*Description of the task*
In the entries that follow, find each line with the word "TARDIS" and copy it.

*The records*

++++++++++

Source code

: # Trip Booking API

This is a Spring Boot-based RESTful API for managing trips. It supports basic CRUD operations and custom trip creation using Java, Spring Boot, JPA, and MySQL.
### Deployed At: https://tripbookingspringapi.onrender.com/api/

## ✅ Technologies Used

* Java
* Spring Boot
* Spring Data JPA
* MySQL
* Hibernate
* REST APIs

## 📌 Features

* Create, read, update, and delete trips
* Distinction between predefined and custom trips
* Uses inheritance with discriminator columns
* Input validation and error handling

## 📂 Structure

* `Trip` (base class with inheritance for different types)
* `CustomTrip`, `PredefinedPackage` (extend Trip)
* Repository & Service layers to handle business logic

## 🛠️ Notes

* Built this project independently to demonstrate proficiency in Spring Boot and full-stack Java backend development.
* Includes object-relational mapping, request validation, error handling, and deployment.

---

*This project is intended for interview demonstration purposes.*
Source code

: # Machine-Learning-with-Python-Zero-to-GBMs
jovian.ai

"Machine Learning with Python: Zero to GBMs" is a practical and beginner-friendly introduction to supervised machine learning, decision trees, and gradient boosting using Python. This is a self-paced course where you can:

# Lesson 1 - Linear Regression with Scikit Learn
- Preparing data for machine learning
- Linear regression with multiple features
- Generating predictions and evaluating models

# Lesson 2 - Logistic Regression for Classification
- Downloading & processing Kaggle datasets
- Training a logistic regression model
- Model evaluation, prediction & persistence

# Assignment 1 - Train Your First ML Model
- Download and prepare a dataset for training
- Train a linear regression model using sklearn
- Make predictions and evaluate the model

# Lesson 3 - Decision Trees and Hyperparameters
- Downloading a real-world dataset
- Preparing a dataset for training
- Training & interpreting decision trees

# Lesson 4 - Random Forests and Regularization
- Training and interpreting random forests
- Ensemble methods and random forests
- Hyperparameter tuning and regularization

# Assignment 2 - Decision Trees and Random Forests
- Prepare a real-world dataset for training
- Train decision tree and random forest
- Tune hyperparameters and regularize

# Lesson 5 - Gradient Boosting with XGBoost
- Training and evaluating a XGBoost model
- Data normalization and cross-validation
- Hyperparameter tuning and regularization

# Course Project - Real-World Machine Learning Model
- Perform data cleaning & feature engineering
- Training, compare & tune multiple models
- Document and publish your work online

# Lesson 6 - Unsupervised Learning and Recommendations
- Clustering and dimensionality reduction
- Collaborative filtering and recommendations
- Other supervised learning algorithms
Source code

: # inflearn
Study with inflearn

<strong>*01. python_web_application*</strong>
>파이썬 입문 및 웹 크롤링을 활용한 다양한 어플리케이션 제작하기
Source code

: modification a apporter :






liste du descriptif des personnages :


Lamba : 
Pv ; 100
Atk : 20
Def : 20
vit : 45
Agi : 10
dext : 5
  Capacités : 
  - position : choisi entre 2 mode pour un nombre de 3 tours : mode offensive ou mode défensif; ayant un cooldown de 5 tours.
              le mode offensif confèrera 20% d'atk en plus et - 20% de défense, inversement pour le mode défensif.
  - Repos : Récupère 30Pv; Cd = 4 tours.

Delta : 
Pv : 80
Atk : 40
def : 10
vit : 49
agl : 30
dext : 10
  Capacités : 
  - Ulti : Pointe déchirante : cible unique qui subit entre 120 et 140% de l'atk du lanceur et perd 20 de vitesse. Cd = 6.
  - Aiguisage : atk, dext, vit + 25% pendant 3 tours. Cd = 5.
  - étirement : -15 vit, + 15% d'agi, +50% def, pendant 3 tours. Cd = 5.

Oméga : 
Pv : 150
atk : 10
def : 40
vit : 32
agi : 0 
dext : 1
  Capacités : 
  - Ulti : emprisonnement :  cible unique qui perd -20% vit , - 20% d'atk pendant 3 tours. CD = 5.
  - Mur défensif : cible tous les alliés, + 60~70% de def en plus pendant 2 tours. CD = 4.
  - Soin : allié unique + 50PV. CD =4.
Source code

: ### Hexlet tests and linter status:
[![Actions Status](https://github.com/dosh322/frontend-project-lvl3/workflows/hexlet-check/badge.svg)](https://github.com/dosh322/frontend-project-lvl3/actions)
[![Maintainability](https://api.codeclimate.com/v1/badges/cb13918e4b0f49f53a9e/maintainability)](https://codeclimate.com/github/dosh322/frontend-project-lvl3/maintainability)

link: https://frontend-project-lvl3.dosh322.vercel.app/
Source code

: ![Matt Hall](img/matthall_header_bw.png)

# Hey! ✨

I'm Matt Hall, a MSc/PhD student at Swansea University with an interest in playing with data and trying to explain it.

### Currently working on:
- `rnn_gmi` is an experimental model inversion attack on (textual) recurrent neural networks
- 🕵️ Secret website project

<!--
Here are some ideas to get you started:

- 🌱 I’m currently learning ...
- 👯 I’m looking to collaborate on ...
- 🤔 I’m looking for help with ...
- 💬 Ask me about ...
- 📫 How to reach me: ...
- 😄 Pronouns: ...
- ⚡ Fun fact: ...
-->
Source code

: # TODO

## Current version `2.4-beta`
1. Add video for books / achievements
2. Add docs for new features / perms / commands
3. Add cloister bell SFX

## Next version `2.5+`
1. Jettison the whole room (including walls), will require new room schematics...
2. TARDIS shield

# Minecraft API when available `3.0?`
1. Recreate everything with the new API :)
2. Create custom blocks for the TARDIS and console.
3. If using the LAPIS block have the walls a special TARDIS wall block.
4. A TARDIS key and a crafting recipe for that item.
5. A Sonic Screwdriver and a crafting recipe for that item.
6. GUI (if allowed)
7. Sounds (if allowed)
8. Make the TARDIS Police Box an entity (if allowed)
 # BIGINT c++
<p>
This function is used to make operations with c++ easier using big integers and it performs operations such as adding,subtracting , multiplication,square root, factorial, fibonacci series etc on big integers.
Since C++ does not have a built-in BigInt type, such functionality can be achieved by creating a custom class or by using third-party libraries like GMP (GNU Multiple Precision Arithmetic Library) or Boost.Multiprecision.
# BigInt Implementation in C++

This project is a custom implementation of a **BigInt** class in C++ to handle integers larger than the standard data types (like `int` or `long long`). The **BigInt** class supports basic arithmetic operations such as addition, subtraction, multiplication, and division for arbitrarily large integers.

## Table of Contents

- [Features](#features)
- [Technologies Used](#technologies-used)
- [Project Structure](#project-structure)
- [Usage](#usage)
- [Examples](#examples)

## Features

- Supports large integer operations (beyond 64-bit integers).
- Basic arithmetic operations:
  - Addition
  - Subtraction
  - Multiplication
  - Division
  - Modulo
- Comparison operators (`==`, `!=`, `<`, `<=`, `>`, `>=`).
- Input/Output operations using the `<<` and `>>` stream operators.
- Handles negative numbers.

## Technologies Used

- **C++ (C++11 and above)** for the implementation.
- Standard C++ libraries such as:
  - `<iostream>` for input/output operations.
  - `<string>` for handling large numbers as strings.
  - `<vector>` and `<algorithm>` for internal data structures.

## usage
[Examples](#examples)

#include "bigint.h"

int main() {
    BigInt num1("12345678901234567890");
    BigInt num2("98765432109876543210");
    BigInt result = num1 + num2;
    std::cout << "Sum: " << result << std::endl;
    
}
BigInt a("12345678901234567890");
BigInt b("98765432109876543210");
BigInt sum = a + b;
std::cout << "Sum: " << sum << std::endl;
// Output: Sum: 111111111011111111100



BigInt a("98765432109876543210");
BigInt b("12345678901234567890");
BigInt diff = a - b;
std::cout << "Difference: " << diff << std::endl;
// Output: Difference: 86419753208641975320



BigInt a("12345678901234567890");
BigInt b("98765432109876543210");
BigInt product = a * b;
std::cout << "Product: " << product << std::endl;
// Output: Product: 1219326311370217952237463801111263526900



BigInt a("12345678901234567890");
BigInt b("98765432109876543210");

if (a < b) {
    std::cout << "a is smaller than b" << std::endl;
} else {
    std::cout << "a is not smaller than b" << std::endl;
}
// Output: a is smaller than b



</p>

++++++++++

*Reply*
2. TARDIS shield
2. Create custom blocks for the TARDIS and console.
3. If using the LAPIS block have the walls a special TARDIS wall block.
4. A TARDIS key and a crafting recipe for that item.
8. Make the TARDIS Police Box an entity (if allowed)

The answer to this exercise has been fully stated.